The results presented by Rüsenberg et al. (2014) was used as the reference. Although placement and orientation of specimens were chosen to be different, the authors assumed that build layout should be designed similarly to real manufacturing conditions. Based on this assumption, the maximum number of parts is chosen to be the main criterion for design of the build layout. It means that the parts are placed as close to each other as possible, and the minimum distance between the specimens is set to 5 mm based on the recommendations from Magics 20.0 software. Additional attention was paid to the specimens placed in the same orientation for verification and validation of the results.
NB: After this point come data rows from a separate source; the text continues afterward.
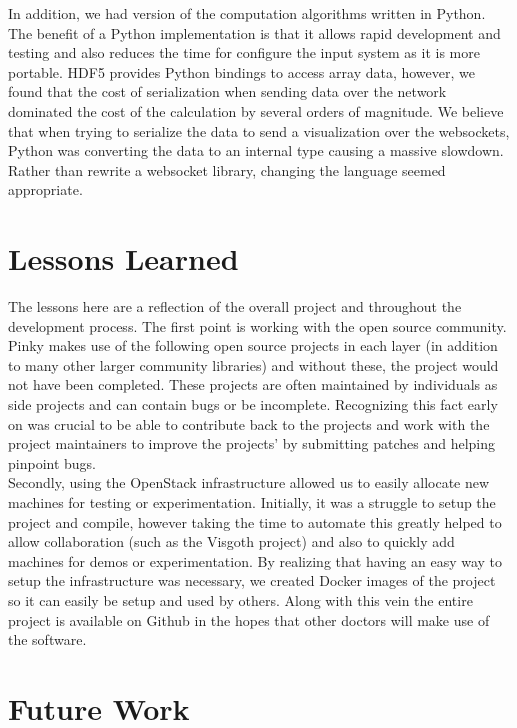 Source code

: In addition, we had version of the computation algorithms written in Python.
The benefit of a Python implementation is that it allows rapid development and
testing and also reduces the time for configure the input system as it is more
portable. HDF5 provides Python bindings to access array data, however, we found
that the cost of serialization when sending data over the network dominated the
cost of the calculation by several orders of magnitude.  We believe that when
trying to serialize the data to send a visualization over the websockets,
Python was converting the data to an internal type causing a massive slowdown.
Rather than rewrite a websocket library, changing the language seemed
appropriate.

\section{Lessons Learned}

The lessons here are a reflection of the overall project and throughout the
development process. The first point is working with the open source community.
Pinky makes use of the following open source projects \cite{edflib}
\cite{dropbox-json} \cite{websocket-server} \cite{tiledb} \cite{happyhttp} in
each layer (in addition to many other larger community libraries) and without
these, the project would not have been completed. These projects are often
maintained by individuals as side projects and can contain bugs or be
incomplete. Recognizing this fact early on was crucial to be able to contribute
back to the projects and work with the project maintainers to improve the
projects' by submitting patches and helping pinpoint bugs. \\

Secondly, using the OpenStack infrastructure allowed us to easily allocate new
machines for testing or experimentation. Initially, it was a struggle to setup
the project and compile, however taking the time to automate this greatly
helped to allow collaboration (such as the Visgoth project) and also to quickly
add machines for demos or experimentation. By realizing that having an easy way
to setup the infrastructure was necessary, we created Docker \cite{docker}
images of the project so it can easily be setup and used by others. Along with
this vein the entire project is available on Github \cite{eeg-toolkit} in the
hopes that other doctors will make use of the software.

\section{Future Work}\label{discuss-ch:future-work}

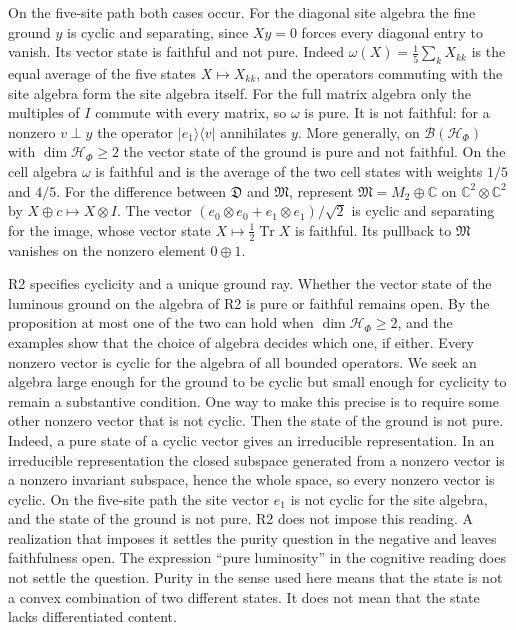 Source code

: \documentclass[11pt]{article}
\theoremstyle{definition}
\DeclareMathOperator{\Tr}{Tr}
\newcommand{\C}{\mathbb C}
\newcommand{\ket}[1]{\lvert #1\rangle}
\newcommand{\bra}[1]{\langle #1\rvert}
\begin{document}
On the five-site path both cases occur. For the diagonal site algebra the fine ground $y$ is cyclic and separating, since $Xy=0$ forces every diagonal entry to vanish. Its vector state is faithful and not pure. Indeed $\omega(X)=\tfrac15\sum_kX_{kk}$ is the equal average of the five states $X\mapsto X_{kk}$, and the operators commuting with the site algebra form the site algebra itself. For the full matrix algebra only the multiples of $I$ commute with every matrix, so $\omega$ is pure. It is not faithful: for a nonzero $v\perp y$ the operator $\ket{e_1}\!\bra{v}$ annihilates $y$. More generally, on $\mathcal B(\mathcal H_\Phi)$ with $\dim\mathcal H_\Phi\geq2$ the vector state of the ground is pure and not faithful. On the cell algebra $\omega$ is faithful and is the average of the two cell states with weights $1/5$ and $4/5$. For the difference between $\mathfrak D$ and $\mathfrak M$, represent $\mathfrak M=M_2\oplus\C$ on $\C^2\otimes\C^2$ by $X\oplus c\mapsto X\otimes I$. The vector $(e_0\otimes e_0+e_1\otimes e_1)/\sqrt2$ is cyclic and separating for the image, whose vector state $X\mapsto\tfrac12\Tr X$ is faithful. Its pullback to $\mathfrak M$ vanishes on the nonzero element $0\oplus1$.

R2 specifies cyclicity and a unique ground ray. Whether the vector state of the luminous ground on the algebra of R2 is pure or faithful remains open. By the proposition at most one of the two can hold when $\dim\mathcal H_\Phi\geq2$, and the examples show that the choice of algebra decides which one, if either. Every nonzero vector is cyclic for the algebra of all bounded operators. We seek an algebra large enough for the ground to be cyclic but small enough for cyclicity to remain a substantive condition. One way to make this precise is to require some other nonzero vector that is not cyclic. Then the state of the ground is not pure. Indeed, a pure state of a cyclic vector gives an irreducible representation. In an irreducible representation the closed subspace generated from a nonzero vector is a nonzero invariant subspace, hence the whole space, so every nonzero vector is cyclic. On the five-site path the site vector $e_1$ is not cyclic for the site algebra, and the state of the ground is not pure. R2 does not impose this reading. A realization that imposes it settles the purity question in the negative and leaves faithfulness open. The expression ``pure luminosity'' in the cognitive reading does not settle the question. Purity in the sense used here means that the state is not a convex combination of two different states. It does not mean that the state lacks differentiated content.
\end{document}
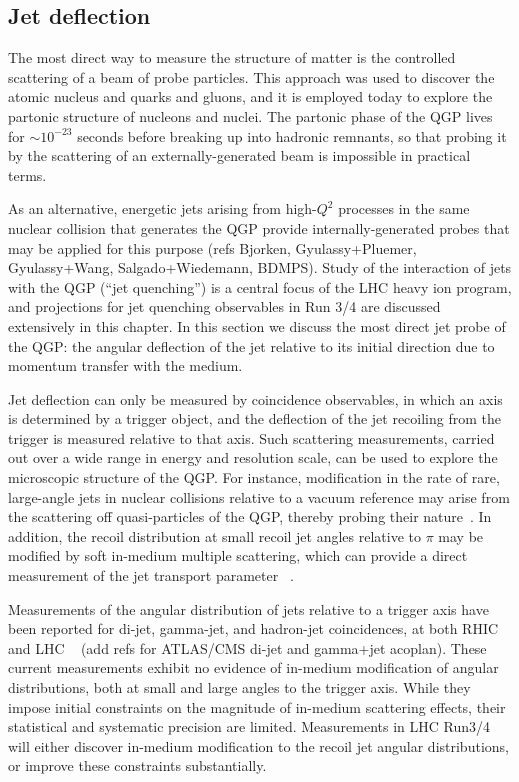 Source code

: \subsection{Jet deflection}
The most direct way to measure the structure of matter is the controlled scattering of a beam of probe particles. This approach was used to discover the atomic nucleus and quarks and gluons, and it is employed today to explore the partonic structure of nucleons and nuclei. The partonic phase of the QGP lives for $\sim10^{-23}$ seconds before breaking up into hadronic remnants, so that probing it by the scattering of an externally-generated beam is impossible in practical terms. 

As an alternative, energetic jets arising from high-$Q^2$ processes in the same nuclear collision that generates the QGP provide internally-generated probes that may be applied for this purpose (refs Bjorken, Gyulassy+Pluemer, Gyulassy+Wang, Salgado+Wiedemann, BDMPS). Study of the interaction of jets with the QGP (``jet quenching'') is a central focus of the LHC heavy ion program, and projections for jet quenching observables in Run 3/4 are discussed extensively in this chapter. In this section we discuss the most direct jet probe of the QGP: the angular deflection of the jet relative to its initial direction due to momentum transfer with the medium. 

Jet deflection can only be measured by coincidence observables, in which an axis is determined by a trigger object, and the deflection of the jet recoiling from the trigger is measured relative to that axis. Such scattering measurements, carried out over a wide range in energy and resolution scale, can be used to explore the microscopic structure of the QGP. For instance, modification in the rate of rare, large-angle jets in nuclear collisions relative to a vacuum reference may arise from the scattering off quasi-particles of the QGP, thereby probing their nature~\cite{DEramo:2012uzl}. In addition, the recoil distribution at small recoil jet angles relative to $\pi$ may be modified by soft in-medium multiple scattering, which can provide a direct measurement of the jet transport parameter \qhat~\cite{Chen:2016vem}.

Measurements of the angular distribution of jets relative to a trigger axis have been reported for di-jet, gamma-jet, and hadron-jet coincidences, at both RHIC~\cite{Adamczyk:2017yhe} and LHC ~\cite{Adam:2015doa} (add refs for ATLAS/CMS di-jet and gamma+jet acoplan). These current measurements exhibit no evidence of in-medium modification of angular distributions, both at small and large angles to the trigger axis. While they impose initial constraints on the magnitude of in-medium scattering effects, their statistical and systematic precision are limited. Measurements in LHC Run3/4 will either discover in-medium modification to the recoil jet angular distributions, or improve these constraints substantially.

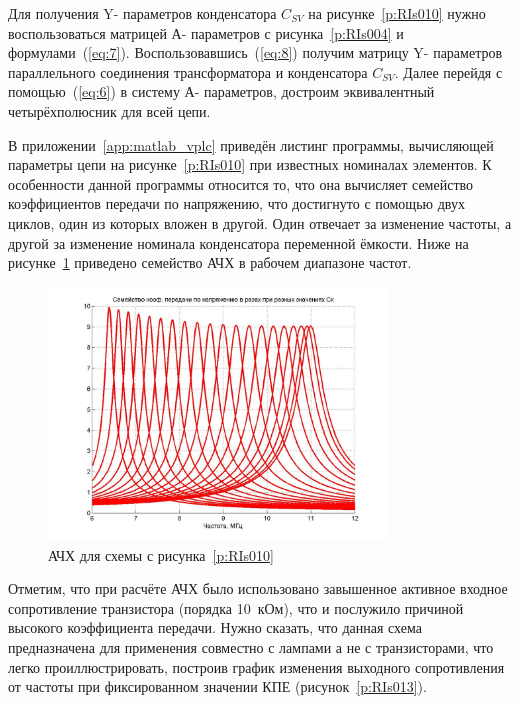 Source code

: Для получения Y- параметров конденсатора $C_{SV}$ на рисунке~\ref{p:RIs010} нужно воспользоваться  матрицей  А-  параметров  с  рисунка~\ref{p:RIs004}  и  формулами~(\ref{eq:7}). Воспользовавшись~(\ref{eq:8})  получим  матрицу  Y-  параметров  параллельного соединения трансформатора и конденсатора $C_{SV}$. Далее  перейдя с помощью~(\ref{eq:6}) в систему А- параметров, достроим эквивалентный четырёхполюсник для всей цепи.  


В  приложении~\ref{app:matlab_vplc}  приведён  листинг  программы,  вычисляющей параметры  цепи  на  рисунке~\ref{p:RIs010}  при  известных  номиналах  элементов.  К особенности данной программы относится то, что она вычисляет семейство коэффициентов  передачи  по  напряжению, что достигнуто с помощью двух циклов,  один  из  которых  вложен  в  другой.  Один  отвечает  за  изменение частоты, а другой за изменение номинала конденсатора переменной ёмкости. Ниже на рисунке~\ref{p:RIs012} приведено семейство АЧХ в рабочем диапазоне частот. 


\begin{figure}[H] \centering
  \includegraphics[width=0.8\textwidth]{./content/RIs012.jpg}
  \caption{АЧХ для схемы с рисунка~\ref{p:RIs010}} \label{p:RIs012}
\end{figure}


Отметим, что при расчёте АЧХ было использовано  завышенное активное входное сопротивление транзистора (порядка 10~кОм), что и послужило причиной высокого коэффициента передачи. Нужно сказать, что данная схема предназначена для применения совместно с лампами а не с транзисторами, что легко проиллюстрировать, построив график изменения выходного сопротивления от частоты при фиксированном значении КПЕ (рисунок~\ref{p:RIs013}). 


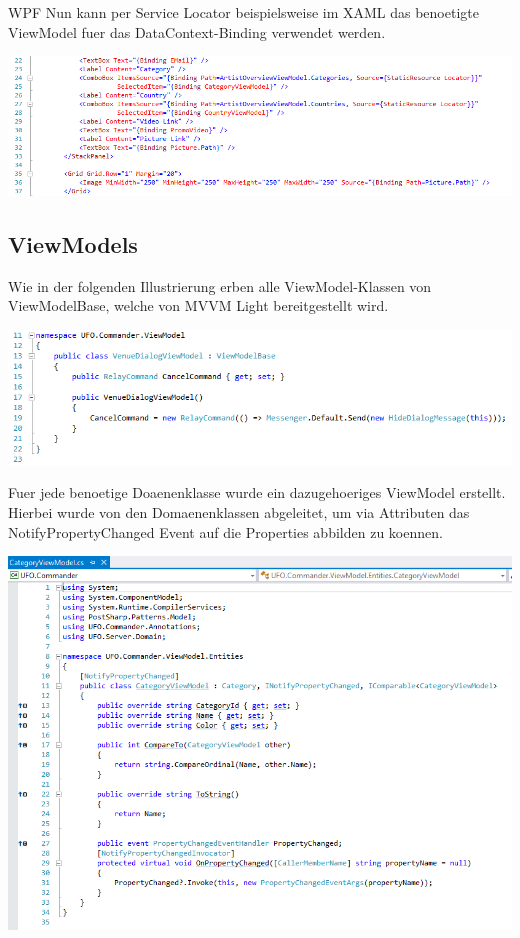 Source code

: \begin{section}{WPF}
Nun kann per Service Locator beispielsweise im XAML das benoetigte ViewModel fuer das DataContext-Binding verwendet werden.

\includegraphics[angle=0, scale=0.45]{./img/servicelocatorusage.PNG}
\FloatBarrier

\subsection{ViewModels}

Wie in der folgenden Illustrierung erben alle ViewModel-Klassen von ViewModelBase, welche von MVVM Light bereitgestellt wird.

\includegraphics[angle=0, scale=0.45]{./img/messagescode.PNG}
\FloatBarrier

Fuer jede benoetige Doaenenklasse wurde ein dazugehoeriges ViewModel erstellt. Hierbei wurde von den Domaenenklassen abgeleitet, um via Attributen das NotifyPropertyChanged Event auf die Properties abbilden zu koennen.

\includegraphics[angle=0, scale=0.45]{./img/categoryvmcode.PNG}
\FloatBarrier


\end{section}
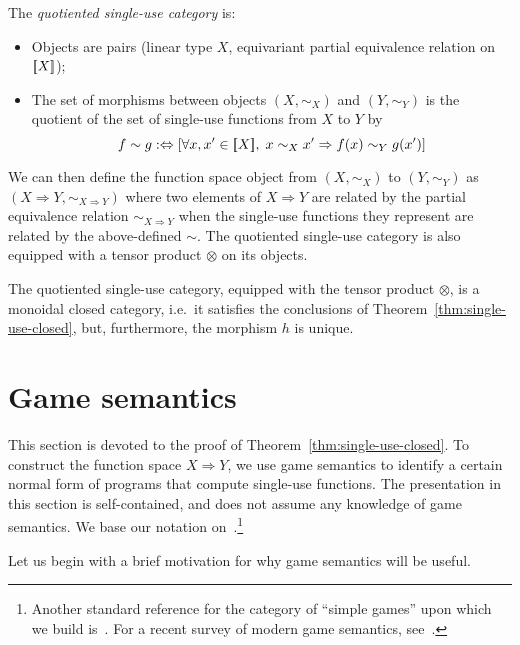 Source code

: \documentclass[a4paper,UKenglish,cleveref, autoref, numberwithinsect, thm-restate]{lipics-v2021}
\begin{document}
\begin{definition}
    The \emph{quotiented single-use category} is: 
    \begin{itemize}
    \item Objects are pairs (linear type $X$, equivariant partial equivalence relation on $[{\kern-0.45ex}[X]{\kern-0.45ex}]$);
    \item The set of morphisms between objects $(X,\sim_X)$ and $(Y,\sim_Y)$ is the quotient of the set of single-use functions from $X$ to $Y$ by
    \[ f \sim g :\Leftrightarrow \left[ \forall x,x' \in [{\kern-0.45ex}[X]{\kern-0.45ex}], \; x \sim_X x' \Rightarrow f(x) \sim_Y g(x') \right] \]
    \end{itemize}
\end{definition}
We can then define the function space object from $(X,\sim_X)$ to $(Y,\sim_Y)$ as $(X\Rightarrow Y, \sim_{X\Rightarrow Y})$ where two elements of $X\Rightarrow Y$ are related by the partial equivalence relation $\sim_{X\Rightarrow Y}$ when the single-use functions they represent are related by the above-defined $\sim$. The quotiented single-use category is also equipped with a tensor product $\otimes$ on its objects.
\begin{theorem}\label{thm:quotient-closed}
    The quotiented single-use category, equipped with the tensor product $\otimes$, is a monoidal closed category, i.e.~it satisfies the conclusions of Theorem~\ref{thm:single-use-closed}, but, furthermore, the morphism $h$ is unique.
\end{theorem}

\newcommand{\invar}[1]{#1_{\mathrm{in}}}
\newcommand{\outvar}[1]{#1_{\mathrm{out}}}

\section{Game semantics}
\label{sec:game-semantics}

This section is devoted to the proof of Theorem~\ref{thm:single-use-closed}. To construct the function space $X \Rightarrow Y$, we use game semantics to identify a certain normal form of programs that compute single-use functions. The presentation in this section is self-contained, and does not assume any knowledge of game semantics. We base our notation on~\cite{abramsky2013semantics}.\footnote{Another standard reference for the category of ``simple games'' upon which we build is~\cite{Hyland1997}. For a recent survey of modern game semantics, see~\cite{ClairambaultHDR}.}

Let us begin with a brief motivation for why game semantics will be useful.
\end{document}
In other words, more than five specimens in the same orientation were placed as close to each other as possible for better control of potential coordinate variations.

In total, 358 specimens were produced in one run (or 716 specimens for the two runs combined). However, in this paper, data were analyzed from 217 (or 434 in total) specimens of type ISO 527-2 1BA for mechanical testing. Since the first attempt to predict dimensional features with the help of statistical methods were performed based on the data from Baturynska (2018), the same data is used in this work in order to be able to compare the results of linear regression modeling with the machine learning techniques.

The schematic represenation of software and hardware components is depicted in Fig. 2. This representation shows the main steps and attributes the authors performed for development of the predictive models.

Description of specimens’ orientation

All investigated parts were placed in four different orientations (see Fig. 3), and the names of the orientations were defined according to the ISO/ASTM 52921:2013(E) (2013) standard:

Group 1 XYZ (XY on Fig. 3 )-oriented parts
Group 2 XZY (XZ on Fig. 3)-oriented parts
Group 3 ZYX (Z on Fig. 3)-oriented parts
Group 4 Angle-oriented parts

By the Angle-oriented parts, the authors mean parts oriented at $45^{\circ }$ between X and Z axes.

Since the design of the experiment defined the requirement to fit as many specimens as possible, the number of specimens in each orientation differ. Thus, 65 parts (the word “parts” is used as a synonym) are placed in XY orientation, 24 parts in XZ orientation, 84 parts in Z orientation, and 44 in Angle orientation.

To identify parts and be able to connect the results of testing and measurements by part placement, every part has its label, which is placed on two sides of the part. This led to variations in the number of mesh triangles, surface and volume values for each part within the build layout (see Table 2). Therefore, it is critical to evaluate whether these variations can influence the quality of the parts with more advanced methods. In addition, it is important to mention that there is no variation in STL model properties between Run 1 and Run 2 due to the usage of the same build layout.

Table 2 Comparison of STL model data in XZY orientation and all specimens together including values of standard deviation ($\sigma $)

Full size table

Data gathering

The data is collected from two identical runs and is used to evaluate the dimensional accuracy of the produced specimens. Length value was measured using a Digital ABS Caliper CoolantProof IP67 with the accuracy of $\pm \,0.02$ mm. Width and thickness were measured using a Digital Micrometer QuantuMike IP65 with the accuracy of $\pm \, 1 \upmu \mathrm{{m}}$.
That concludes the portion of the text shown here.